[Stored data]
⁂

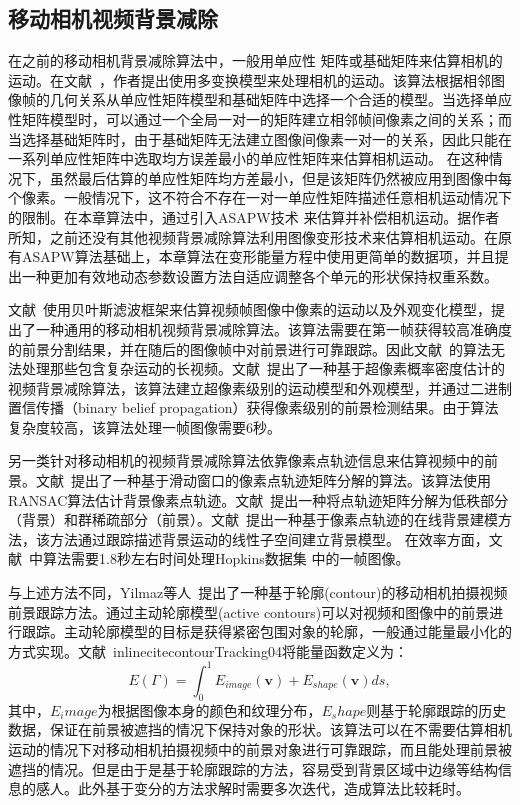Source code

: \subsection{移动相机视频背景减除}
\label{ch4:sec:sub:mcbs}
在之前的移动相机背景减除算法中，一般用单应性 矩阵或基础矩阵来估算相机的运动。在文献~，作者提出使用多变换模型来处理相机的运动。该算法根据相邻图像帧的几何关系从单应性矩阵模型和基础矩阵中选择一个合适的模型。当选择单应性矩阵模型时，可以通过一个全局一对一的矩阵建立相邻帧间像素之间的关系；而当选择基础矩阵时，由于基础矩阵无法建立图像间像素一对一的关系，因此只能在一系列单应性矩阵中选取均方误差最小的单应性矩阵来估算相机运动。 在这种情况下，虽然最后估算的单应性矩阵均方差最小，但是该矩阵仍然被应用到图像中每个像素。一般情况下，这不符合不存在一对一单应性矩阵描述任意相机运动情况下的限制。在本章算法中，通过引入ASAPW技术 \cite{Liu2009ASAP,Liu_2013ASAP}来估算并补偿相机运动。据作者所知，之前还没有其他视频背景减除算法利用图像变形技术来估算相机运动。在原有ASAPW算法基础上，本章算法在变形能量方程中使用更简单的数据项，并且提出一种更加有效地动态参数设置方法自适应调整各个单元的形状保持权重系数。 \par

文献~使用贝叶斯滤波框架来估算视频帧图像中像素的运动以及外观变化模型，提出了一种通用的移动相机视频背景减除算法。该算法需要在第一帧获得较高准确度的前景分割结果，并在随后的图像帧中对前景进行可靠跟踪。因此文献~的算法无法处理那些包含复杂运动的长视频。文献~提出了一种基于超像素概率密度估计的视频背景减除算法，该算法建立超像素级别的运动模型和外观模型，并通过二进制置信传播（binary belief propagation）获得像素级别的前景检测结果。由于算法复杂度较高，该算法处理一帧图像需要6秒。\par

另一类针对移动相机的视频背景减除算法依靠像素点轨迹信息来估算视频中的前景。文献~提出了一种基于滑动窗口的像素点轨迹矩阵分解的算法。该算法使用RANSAC\cite{Ransac}算法估计背景像素点轨迹。文献~提出一种将点轨迹矩阵分解为低秩部分（背景）和群稀疏部分（前景）。文献~提出一种基于像素点轨迹的在线背景建模方法，该方法通过跟踪描述背景运动的线性子空间建立背景模型。 在效率方面，文献~中算法需要1.8秒左右时间处理Hopkins数据集\cite{HopKinsDataSet} 中的一帧图像。\par

与上述方法不同，Yilmaz等人~\cite{contourTracking04}提出了一种基于轮廓(contour)的移动相机拍摄视频前景跟踪方法。通过主动轮廓模型(active contours)\cite{Snakes}可以对视频和图像中的前景进行跟踪。主动轮廓模型的目标是获得紧密包围对象的轮廓，一般通过能量最小化的方式实现。文献~inlinecite{contourTracking04}将能量函数定义为：
$$ E(\Gamma) = \int_{0}^{1} E_{image}(\mathbf{v})+ E_{shape}(\mathbf{v}) ds,$$
其中，$E_image$为根据图像本身的颜色和纹理分布，$E_shape$则基于轮廓跟踪的历史数据，保证在前景被遮挡的情况下保持对象的形状。该算法可以在不需要估算相机运动的情况下对移动相机拍摄视频中的前景对象进行可靠跟踪，而且能处理前景被遮挡的情况。但是由于是基于轮廓跟踪的方法，容易受到背景区域中边缘等结构信息的感人。此外基于变分的方法求解时需要多次迭代，造成算法比较耗时。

⁂

§ TASK STATEMENT: Reproduce every entry above exactly, and omit the pictures.

§ ANSWER TO THE EXERCISE:
Source code

: \subsection{移动相机视频背景减除}
\label{ch4:sec:sub:mcbs}
在之前的移动相机背景减除算法中，一般用单应性 矩阵或基础矩阵来估算相机的运动。在文献~，作者提出使用多变换模型来处理相机的运动。该算法根据相邻图像帧的几何关系从单应性矩阵模型和基础矩阵中选择一个合适的模型。当选择单应性矩阵模型时，可以通过一个全局一对一的矩阵建立相邻帧间像素之间的关系；而当选择基础矩阵时，由于基础矩阵无法建立图像间像素一对一的关系，因此只能在一系列单应性矩阵中选取均方误差最小的单应性矩阵来估算相机运动。 在这种情况下，虽然最后估算的单应性矩阵均方差最小，但是该矩阵仍然被应用到图像中每个像素。一般情况下，这不符合不存在一对一单应性矩阵描述任意相机运动情况下的限制。在本章算法中，通过引入ASAPW技术 \cite{Liu2009ASAP,Liu_2013ASAP}来估算并补偿相机运动。据作者所知，之前还没有其他视频背景减除算法利用图像变形技术来估算相机运动。在原有ASAPW算法基础上，本章算法在变形能量方程中使用更简单的数据项，并且提出一种更加有效地动态参数设置方法自适应调整各个单元的形状保持权重系数。 \par

文献~使用贝叶斯滤波框架来估算视频帧图像中像素的运动以及外观变化模型，提出了一种通用的移动相机视频背景减除算法。该算法需要在第一帧获得较高准确度的前景分割结果，并在随后的图像帧中对前景进行可靠跟踪。因此文献~的算法无法处理那些包含复杂运动的长视频。文献~提出了一种基于超像素概率密度估计的视频背景减除算法，该算法建立超像素级别的运动模型和外观模型，并通过二进制置信传播（binary belief propagation）获得像素级别的前景检测结果。由于算法复杂度较高，该算法处理一帧图像需要6秒。\par

另一类针对移动相机的视频背景减除算法依靠像素点轨迹信息来估算视频中的前景。文献~提出了一种基于滑动窗口的像素点轨迹矩阵分解的算法。该算法使用RANSAC\cite{Ransac}算法估计背景像素点轨迹。文献~提出一种将点轨迹矩阵分解为低秩部分（背景）和群稀疏部分（前景）。文献~提出一种基于像素点轨迹的在线背景建模方法，该方法通过跟踪描述背景运动的线性子空间建立背景模型。 在效率方面，文献~中算法需要1.8秒左右时间处理Hopkins数据集\cite{HopKinsDataSet} 中的一帧图像。\par

与上述方法不同，Yilmaz等人~\cite{contourTracking04}提出了一种基于轮廓(contour)的移动相机拍摄视频前景跟踪方法。通过主动轮廓模型(active contours)\cite{Snakes}可以对视频和图像中的前景进行跟踪。主动轮廓模型的目标是获得紧密包围对象的轮廓，一般通过能量最小化的方式实现。文献~inlinecite{contourTracking04}将能量函数定义为：
$$ E(\Gamma) = \int_{0}^{1} E_{image}(\mathbf{v})+ E_{shape}(\mathbf{v}) ds,$$
其中，$E_image$为根据图像本身的颜色和纹理分布，$E_shape$则基于轮廓跟踪的历史数据，保证在前景被遮挡的情况下保持对象的形状。该算法可以在不需要估算相机运动的情况下对移动相机拍摄视频中的前景对象进行可靠跟踪，而且能处理前景被遮挡的情况。但是由于是基于轮廓跟踪的方法，容易受到背景区域中边缘等结构信息的感人。此外基于变分的方法求解时需要多次迭代，造成算法比较耗时。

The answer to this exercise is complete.